MSA - Maritime Safety Agency.

What does it mean? Basicly, they are qualifications in the particular discipline - in this case, maritime.. They are also known, negatively, as 'Not Very Qualified' amongst certain professionals! They assume no previous knowledge or academic qualifications and work by 'example based assessment'. eg. Observing your work practices and asking questions of it, using examples via written work and oral questioning. NVQ's are now so widespread that all employers offer them - it shows they are 'in' to training. They do not judge on grammar or written English......

For those without any qualifications at all they can be a useful stepping stone to better things - but there is disquiet amongst those who qualified professionally about them. In my calling, three years at Uni to do a degree means I am qualified in my role - but some of my colleauges have NVQ4 and whilst they get paid my rate (at least until they hit the qualification bar) , do not require to be nationally registered (as I have to by law) nor can they undertake statutory work - for which you need a professional qualification........I am therefore responsible for my practice - they ain't!

Just my jaded and very simplified view! Wonder how my erstwhile maritime colleauges feel?

Jonty


----------



## Nova Scotian (Jul 2, 2006)

*Nvq/svq*

Thanks Ddraigmor and Gulpers for your quick reply.

Am I correct in understanding that, by completing a required set of learning activities to demonstate competence, I can attend an oral and be granted a pass in a certain subject area?

If this is the case....who identifies the standards, let's say for astro navigation, is it STCW? Is there a do***ent that spells out the requirement (student activity manual)? And finally, are there any prerequisites such as seatime etc... that must be confirmed before the final oral exam?

The UK has sometimes been a barometer for change in this area in Canada so we could be adopting a similar approach here in the future.

Cheers


----------



## James_C (Feb 17, 2005)

To answer your first question - yes, but with certain conditions.
STCW 95 is the internationally accepted standards for watchkeeping, and to which all Certificates issued must comply. The UK historically tried to have it standards higher than everywhere else, and that is still the case in a sense.
To get your 2nd Mates ticket these days you need 12 months seatime, with 6 months of watchkeeping time. For Engineers you only need 8 months sea time. This can be split into 4 months 'Diesel' time and 4 months 'Steam' time to get your combined ticket.
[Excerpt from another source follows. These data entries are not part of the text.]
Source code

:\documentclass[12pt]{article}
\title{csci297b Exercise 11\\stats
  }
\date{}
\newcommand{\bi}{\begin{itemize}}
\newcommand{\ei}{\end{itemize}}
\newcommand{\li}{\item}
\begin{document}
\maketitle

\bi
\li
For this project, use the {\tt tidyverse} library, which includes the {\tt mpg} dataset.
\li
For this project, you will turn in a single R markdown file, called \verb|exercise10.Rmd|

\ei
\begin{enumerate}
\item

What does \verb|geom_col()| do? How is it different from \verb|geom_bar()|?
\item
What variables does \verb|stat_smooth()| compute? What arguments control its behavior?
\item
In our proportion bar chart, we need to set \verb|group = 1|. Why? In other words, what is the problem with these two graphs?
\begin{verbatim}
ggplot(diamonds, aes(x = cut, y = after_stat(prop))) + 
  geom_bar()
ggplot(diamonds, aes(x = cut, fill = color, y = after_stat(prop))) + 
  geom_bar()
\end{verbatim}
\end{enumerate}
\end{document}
Engineer cadets no longer spend time in Shipyards (none left) or spend 4 years as an apprentice fitter etc before going to sea.
To start as a cadet today means moving up the levels, all of which have to be completed in turn before you can apply to the MCA for an oral (except Level 2, in which case you do the EDH exam).

Level 2 - AB Level (No Level 2 for Engineers)
Level 3 - OOW Level (e.g. the old 2nd Mates/3rd Engineer)
Level 4 - Mates/2nds
Level 5 - Masters/Chiefs

The old Extra Master/Chief qualification has been gone for some years, you get a degree instead (should you desire).
The UK is beginning to move away from NVQ/SVQ being the 'qualification' at the end of the day, it being in addition to your ticket. It was basically introduced so that you had some sort of recognisable qualifiaction when you completed your cadetship etc, as opposed to the little black book (which is becoming increasingly worthless ashore -especially for Deckies).
From next year, all cadets who start will do a 4 year course and come out with their ticket and a Degree in 'Merchant Vessel Operations'.
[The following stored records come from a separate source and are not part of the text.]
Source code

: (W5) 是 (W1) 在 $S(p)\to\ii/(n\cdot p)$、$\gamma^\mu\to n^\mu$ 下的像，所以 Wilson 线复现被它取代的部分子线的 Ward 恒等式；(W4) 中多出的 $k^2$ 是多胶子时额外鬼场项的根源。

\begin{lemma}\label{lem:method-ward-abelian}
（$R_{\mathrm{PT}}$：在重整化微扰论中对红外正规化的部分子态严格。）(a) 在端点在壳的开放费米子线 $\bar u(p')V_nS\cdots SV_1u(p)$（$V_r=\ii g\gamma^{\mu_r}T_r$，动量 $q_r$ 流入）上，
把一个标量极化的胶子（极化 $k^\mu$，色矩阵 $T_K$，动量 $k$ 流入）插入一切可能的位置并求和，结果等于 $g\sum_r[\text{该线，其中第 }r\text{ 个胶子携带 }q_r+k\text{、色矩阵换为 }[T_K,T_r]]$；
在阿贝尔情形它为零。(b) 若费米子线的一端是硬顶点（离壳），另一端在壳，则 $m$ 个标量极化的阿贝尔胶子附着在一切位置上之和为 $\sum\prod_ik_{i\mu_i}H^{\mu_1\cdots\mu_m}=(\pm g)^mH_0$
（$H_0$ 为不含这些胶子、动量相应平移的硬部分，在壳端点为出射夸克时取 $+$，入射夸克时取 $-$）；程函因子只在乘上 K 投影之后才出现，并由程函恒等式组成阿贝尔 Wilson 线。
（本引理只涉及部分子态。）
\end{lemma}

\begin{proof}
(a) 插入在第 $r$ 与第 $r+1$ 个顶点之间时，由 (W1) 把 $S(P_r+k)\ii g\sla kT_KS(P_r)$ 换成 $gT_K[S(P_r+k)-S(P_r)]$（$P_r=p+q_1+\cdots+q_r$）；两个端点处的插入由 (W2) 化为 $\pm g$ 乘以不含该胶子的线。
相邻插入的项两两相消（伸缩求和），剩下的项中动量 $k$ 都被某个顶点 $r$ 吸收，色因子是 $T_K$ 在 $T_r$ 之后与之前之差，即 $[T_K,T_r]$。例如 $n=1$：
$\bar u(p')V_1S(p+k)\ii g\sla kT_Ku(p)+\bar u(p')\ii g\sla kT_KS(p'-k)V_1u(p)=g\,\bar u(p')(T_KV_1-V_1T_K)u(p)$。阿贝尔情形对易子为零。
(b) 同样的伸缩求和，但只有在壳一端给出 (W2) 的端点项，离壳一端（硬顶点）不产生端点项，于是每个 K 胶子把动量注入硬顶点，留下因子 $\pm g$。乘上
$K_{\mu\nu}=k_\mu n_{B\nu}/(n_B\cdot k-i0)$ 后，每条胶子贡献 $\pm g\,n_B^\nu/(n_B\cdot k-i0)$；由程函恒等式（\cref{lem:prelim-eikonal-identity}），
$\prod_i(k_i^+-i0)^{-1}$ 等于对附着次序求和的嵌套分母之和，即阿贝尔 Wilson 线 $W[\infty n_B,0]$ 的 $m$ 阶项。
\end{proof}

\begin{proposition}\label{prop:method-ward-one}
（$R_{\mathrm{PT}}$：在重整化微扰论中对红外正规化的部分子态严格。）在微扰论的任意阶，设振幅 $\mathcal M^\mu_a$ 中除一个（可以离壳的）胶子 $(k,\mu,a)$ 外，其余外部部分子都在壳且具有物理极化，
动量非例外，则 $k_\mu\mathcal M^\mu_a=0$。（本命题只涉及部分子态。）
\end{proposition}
NVQ nickname - Not Very Qualified


----------



## ddraigmor (Sep 13, 2006)

Jim,

A good post!

I my area of employment (see my profile!) we are just starting to show disquiet and are forming a 'special interest group' of qualified individuals in order to protect ourselves from the dilution employers are embracing with one eye on the budget. I find it hard to swallow that I am accountable, in law, for my practice whilst the 'unqualified' staff are under the 'corporate umbrella'. What also rankles me is that I have to pay for my professional registration - my employer does not, and will not!

BTW, coming ashore as an AB twelve years ago, with a fistful of tickets, meant SFA - I was curtly told they were 'not exchangeable' with positioons ashore. 

Jonty


----------



## Peter Dryden (Apr 14, 2006)

*NVQs*

It should be pointed out that a bona-fide Apprentice has to follow a 2 year course of study during which he has to achieve in three criteria, A technical certificate(gained through following a course of vocational study in an approved training establishment), workplace observation and Essential skills(numeracy, literacy and communications)
Only by achieving in all three, can he be deemed a competent person in his vocation.

Peter.


----------



## JoK (Nov 12, 2006)

What is a DTI Class 2 Certificate of Competency


----------